Smith v. B & O Railroad

473 F. Supp. 572, 27 Fed. R. Serv. 2d 1284, 102 L.R.R.M. (BNA) 2109, 1979 U.S. Dist. LEXIS 11486
CourtDistrict Court, D. Maryland
DecidedJune 25, 1979
DocketCiv. Y-78-26
StatusPublished
Cited by34 cases

This text of 473 F. Supp. 572 (Smith v. B & O Railroad) is published on Counsel Stack Legal Research, covering District Court, D. Maryland primary law. Counsel Stack provides free access to over 12 million legal documents including statutes, case law, regulations, and constitutions.

Bluebook
Smith v. B & O Railroad, 473 F. Supp. 572, 27 Fed. R. Serv. 2d 1284, 102 L.R.R.M. (BNA) 2109, 1979 U.S. Dist. LEXIS 11486 (D. Md. 1979).

Opinion

JOSEPH H. YOUNG, District Judge.

Wallace T. Smith and others seek declaratory, injunctive and punitive and compensatory monetary relief against the defendants, The Baltimore & Ohio Railroad Company (hereinafter “B & 0”), The Western Maryland Railway Company (hereinafter “Western Maryland”), and United Transportation Union (hereinafter “United”). The defendants have moved for summary judgment, the plaintiffs have moved for certification of a class and for an order compelling discovery.

I. THE FACTS

Plaintiff Smith, an employee of B & 0 is chairman of Local 600 of United’s East End Cumberland Division. Plaintiffs Miller, Kasecamp, Bruno and Long are also B & O employees and United members. The defendants are two railroad companies — both subsidiaries of the Chessie System — and the union which represents their employees.

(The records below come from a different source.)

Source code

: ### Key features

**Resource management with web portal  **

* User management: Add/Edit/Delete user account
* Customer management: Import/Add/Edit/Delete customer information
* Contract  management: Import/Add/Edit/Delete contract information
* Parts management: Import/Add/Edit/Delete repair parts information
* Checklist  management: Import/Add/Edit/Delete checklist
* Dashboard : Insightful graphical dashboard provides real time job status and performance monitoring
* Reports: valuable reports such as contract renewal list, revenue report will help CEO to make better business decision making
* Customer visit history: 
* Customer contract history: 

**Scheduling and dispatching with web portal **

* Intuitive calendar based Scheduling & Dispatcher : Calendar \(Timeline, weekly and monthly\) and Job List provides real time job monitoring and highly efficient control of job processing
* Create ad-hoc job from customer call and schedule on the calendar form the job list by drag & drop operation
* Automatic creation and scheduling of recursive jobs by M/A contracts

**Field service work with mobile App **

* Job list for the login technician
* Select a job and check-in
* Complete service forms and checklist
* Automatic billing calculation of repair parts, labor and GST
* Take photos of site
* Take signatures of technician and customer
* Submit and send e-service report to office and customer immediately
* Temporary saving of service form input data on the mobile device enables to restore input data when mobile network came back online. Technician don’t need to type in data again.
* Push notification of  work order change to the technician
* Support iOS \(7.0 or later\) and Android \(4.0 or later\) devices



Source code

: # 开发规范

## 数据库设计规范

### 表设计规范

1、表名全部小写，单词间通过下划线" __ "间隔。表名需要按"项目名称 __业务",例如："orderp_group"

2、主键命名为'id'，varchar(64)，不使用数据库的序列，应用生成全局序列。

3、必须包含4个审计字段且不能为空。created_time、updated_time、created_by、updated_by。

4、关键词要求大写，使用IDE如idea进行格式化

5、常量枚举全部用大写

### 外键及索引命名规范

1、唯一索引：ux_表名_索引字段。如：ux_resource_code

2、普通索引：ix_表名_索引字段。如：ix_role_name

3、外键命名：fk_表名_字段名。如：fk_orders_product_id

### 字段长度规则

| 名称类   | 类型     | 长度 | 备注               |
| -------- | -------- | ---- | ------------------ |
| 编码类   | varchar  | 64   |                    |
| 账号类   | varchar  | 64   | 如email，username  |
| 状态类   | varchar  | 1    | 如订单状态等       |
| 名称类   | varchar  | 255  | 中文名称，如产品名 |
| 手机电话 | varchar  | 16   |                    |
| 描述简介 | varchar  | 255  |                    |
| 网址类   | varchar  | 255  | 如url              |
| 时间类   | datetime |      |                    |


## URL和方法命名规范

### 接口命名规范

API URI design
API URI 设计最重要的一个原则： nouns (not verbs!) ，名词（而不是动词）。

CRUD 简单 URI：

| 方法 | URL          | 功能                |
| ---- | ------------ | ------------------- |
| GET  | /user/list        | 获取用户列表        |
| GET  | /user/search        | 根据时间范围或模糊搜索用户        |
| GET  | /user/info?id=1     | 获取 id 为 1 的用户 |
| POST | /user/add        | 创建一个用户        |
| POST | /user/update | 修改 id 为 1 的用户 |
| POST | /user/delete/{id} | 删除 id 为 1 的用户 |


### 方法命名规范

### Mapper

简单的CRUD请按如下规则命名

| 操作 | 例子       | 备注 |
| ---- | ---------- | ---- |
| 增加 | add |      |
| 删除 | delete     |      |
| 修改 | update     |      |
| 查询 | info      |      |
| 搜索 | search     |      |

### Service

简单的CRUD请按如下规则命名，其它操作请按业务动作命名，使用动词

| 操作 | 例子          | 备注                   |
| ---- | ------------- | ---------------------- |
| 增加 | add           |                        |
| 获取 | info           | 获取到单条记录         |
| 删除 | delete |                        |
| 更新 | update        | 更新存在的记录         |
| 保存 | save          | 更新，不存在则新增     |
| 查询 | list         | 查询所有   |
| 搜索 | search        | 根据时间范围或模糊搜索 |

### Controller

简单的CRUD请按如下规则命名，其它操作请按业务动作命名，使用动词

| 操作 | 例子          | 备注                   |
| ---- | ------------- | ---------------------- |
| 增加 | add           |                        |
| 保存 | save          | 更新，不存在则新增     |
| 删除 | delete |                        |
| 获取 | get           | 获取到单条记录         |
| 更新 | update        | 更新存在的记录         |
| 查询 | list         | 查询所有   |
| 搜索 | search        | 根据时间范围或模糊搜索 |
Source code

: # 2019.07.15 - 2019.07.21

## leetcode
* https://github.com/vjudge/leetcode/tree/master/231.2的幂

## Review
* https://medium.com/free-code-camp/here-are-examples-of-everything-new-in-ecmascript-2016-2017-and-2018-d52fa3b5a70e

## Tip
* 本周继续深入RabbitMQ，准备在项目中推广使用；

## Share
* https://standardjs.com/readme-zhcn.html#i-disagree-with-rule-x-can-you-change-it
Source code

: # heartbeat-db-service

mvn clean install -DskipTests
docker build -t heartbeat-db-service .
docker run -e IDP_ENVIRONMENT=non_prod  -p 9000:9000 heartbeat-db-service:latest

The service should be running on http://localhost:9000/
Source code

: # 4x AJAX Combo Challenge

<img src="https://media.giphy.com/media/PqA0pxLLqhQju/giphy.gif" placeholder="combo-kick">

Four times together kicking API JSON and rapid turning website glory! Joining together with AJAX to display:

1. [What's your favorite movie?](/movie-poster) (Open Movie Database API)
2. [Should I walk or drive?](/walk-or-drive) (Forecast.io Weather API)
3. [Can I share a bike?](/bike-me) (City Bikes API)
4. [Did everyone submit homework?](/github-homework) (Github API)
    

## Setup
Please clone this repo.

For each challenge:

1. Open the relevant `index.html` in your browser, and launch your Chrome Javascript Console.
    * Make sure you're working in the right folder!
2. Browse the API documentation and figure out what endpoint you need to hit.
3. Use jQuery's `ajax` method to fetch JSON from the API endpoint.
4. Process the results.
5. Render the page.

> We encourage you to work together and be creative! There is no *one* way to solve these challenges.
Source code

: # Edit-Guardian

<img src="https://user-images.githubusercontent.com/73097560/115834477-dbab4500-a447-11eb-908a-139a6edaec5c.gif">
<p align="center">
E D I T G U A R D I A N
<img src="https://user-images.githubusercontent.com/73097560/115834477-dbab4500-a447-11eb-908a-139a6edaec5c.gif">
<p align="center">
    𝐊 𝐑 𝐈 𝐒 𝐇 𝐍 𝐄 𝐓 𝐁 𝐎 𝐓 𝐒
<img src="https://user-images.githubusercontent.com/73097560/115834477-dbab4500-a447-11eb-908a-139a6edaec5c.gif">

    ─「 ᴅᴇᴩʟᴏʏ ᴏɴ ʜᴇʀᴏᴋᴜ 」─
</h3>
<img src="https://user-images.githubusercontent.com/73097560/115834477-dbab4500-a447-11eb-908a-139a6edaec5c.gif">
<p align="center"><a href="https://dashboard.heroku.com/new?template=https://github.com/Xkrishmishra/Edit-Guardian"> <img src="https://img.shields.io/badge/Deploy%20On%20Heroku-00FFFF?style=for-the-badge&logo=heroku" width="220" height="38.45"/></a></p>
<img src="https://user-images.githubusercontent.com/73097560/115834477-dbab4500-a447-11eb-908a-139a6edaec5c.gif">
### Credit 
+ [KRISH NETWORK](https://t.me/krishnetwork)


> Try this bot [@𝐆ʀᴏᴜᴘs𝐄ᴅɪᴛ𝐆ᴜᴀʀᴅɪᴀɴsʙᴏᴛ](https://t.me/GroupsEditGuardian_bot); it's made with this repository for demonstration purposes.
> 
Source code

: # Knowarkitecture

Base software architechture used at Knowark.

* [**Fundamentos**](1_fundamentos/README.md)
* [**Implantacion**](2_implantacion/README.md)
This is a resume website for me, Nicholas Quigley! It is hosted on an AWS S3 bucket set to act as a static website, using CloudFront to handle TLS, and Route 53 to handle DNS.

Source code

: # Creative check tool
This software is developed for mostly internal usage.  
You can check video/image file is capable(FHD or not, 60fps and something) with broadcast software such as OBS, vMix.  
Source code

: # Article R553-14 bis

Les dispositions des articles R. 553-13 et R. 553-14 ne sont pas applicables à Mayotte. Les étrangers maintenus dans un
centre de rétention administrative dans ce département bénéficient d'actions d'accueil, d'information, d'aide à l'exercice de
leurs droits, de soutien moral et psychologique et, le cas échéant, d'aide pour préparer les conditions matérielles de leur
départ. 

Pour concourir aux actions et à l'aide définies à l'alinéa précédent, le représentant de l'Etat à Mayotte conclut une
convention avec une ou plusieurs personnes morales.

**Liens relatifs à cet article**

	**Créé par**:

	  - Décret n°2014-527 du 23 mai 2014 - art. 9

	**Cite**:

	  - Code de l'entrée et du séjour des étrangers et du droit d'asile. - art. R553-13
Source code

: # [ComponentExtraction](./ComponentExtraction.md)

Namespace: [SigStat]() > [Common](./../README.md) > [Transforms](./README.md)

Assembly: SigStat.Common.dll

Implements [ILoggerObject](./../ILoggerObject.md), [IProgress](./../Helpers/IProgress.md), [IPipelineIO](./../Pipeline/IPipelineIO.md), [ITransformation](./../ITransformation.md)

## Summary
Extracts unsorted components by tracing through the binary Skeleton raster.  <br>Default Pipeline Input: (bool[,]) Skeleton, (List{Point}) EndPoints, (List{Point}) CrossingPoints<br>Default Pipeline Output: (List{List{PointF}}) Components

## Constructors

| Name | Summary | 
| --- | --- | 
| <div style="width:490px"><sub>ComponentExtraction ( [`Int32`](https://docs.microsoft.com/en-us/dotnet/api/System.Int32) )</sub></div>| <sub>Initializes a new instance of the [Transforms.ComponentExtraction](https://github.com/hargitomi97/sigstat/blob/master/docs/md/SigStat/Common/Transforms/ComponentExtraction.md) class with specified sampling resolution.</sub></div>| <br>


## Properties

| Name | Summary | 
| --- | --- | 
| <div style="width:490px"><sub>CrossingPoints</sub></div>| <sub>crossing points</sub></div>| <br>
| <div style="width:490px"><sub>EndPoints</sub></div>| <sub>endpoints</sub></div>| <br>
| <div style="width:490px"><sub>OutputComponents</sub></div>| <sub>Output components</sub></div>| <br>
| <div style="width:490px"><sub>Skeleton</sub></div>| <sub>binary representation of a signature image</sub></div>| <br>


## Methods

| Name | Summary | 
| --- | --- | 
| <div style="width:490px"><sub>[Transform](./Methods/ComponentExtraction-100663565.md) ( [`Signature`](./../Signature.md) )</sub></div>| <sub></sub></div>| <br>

Prior to 1975, the B & O and Western Maryland railroad systems were managerially as well as geographically distinct. On June 20, 1975, however, the Chessie System gave notice of its intention to merge the yard operations of the two into a single unit at Cumberland, Maryland. This consolidation required an integration of work forces which had been operating at Western Maryland’s Knob Mount and Ridgely yards with the existing B & O crew at Cumberland. From July to December, 1975, negotiations dealing with the impact of the consolidation upon the workers at each yard were held between the union and the two railroads. Attending these negotiations were various persons representing Chessie, B & O, Western Maryland and United, including Plaintiff Smith.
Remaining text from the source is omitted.